Ammonites are marine animals resembling present-day nautiluses; long-extinct, they thrived 200 million years ago in the shallow sea that covered what is now Provence. Some 1.5 kilometres north of Digne, a 350-square-metre slab of limestone has preserved the fossilized remains of more than 1,500 ammonites—this is the slab the curators of the Kamaishi Museum wanted to buy before being convinced to settle for a replica.

The "Ammonite slab" is but one of the many wonders in the Reservation whose protected territory covers an area of 230,000 hectares and spans more than 59 villages.

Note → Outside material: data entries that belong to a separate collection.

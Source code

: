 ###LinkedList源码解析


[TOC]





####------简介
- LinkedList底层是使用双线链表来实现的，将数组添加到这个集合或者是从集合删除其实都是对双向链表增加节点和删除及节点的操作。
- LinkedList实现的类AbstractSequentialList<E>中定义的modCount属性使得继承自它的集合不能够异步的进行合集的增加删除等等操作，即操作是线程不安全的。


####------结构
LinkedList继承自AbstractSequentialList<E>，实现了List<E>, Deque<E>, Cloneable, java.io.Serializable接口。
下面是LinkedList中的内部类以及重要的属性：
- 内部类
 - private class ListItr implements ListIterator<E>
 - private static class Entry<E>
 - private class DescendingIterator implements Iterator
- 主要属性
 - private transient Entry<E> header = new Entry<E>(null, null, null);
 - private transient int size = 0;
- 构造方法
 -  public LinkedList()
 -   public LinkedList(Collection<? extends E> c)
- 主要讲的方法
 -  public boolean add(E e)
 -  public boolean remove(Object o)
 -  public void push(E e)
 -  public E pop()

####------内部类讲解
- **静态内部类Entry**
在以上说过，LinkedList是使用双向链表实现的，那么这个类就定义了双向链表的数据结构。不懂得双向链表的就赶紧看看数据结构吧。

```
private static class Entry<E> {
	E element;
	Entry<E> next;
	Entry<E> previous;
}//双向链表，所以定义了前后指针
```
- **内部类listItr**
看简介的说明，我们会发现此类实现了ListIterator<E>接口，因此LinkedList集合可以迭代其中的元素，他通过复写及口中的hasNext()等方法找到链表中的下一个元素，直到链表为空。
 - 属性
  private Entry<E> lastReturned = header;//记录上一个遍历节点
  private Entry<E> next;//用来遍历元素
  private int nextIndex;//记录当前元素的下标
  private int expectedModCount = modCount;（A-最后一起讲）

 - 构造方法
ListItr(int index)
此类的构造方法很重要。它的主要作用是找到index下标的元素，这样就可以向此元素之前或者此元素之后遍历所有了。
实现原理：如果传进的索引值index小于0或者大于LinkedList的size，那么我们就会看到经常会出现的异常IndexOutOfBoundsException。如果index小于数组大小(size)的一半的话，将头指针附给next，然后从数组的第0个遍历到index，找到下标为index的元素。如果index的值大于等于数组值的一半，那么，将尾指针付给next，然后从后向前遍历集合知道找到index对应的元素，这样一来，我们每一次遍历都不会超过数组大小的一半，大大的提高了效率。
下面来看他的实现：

The same geological processes that preserved the ammonites have frozen countless other fossils into stone, including the complete skeleton of an ichthyosaur—a sea reptile that lived in Jurassic times—and the delicate tracks that a small plover bird imprinted on a sand beach some 70 million years ago.

The Digne Geological Reservation, which was established in 1984, is the largest in Europe. It is an open-sky museum the size of half a department, providing vistas of spectacular geological features like the "Vélodrome," a unique fold formation from the Miocene that looks like a giant cycling track.

The Reservation features site museums, parks and art installations; it organizes tours, exhibitions, conferences and entertainment for children. At the "Musée-Promenade," on a hilltop overlooking Digne, the Kamaishi Japanese Garden reminds visitors of the link between the two cities.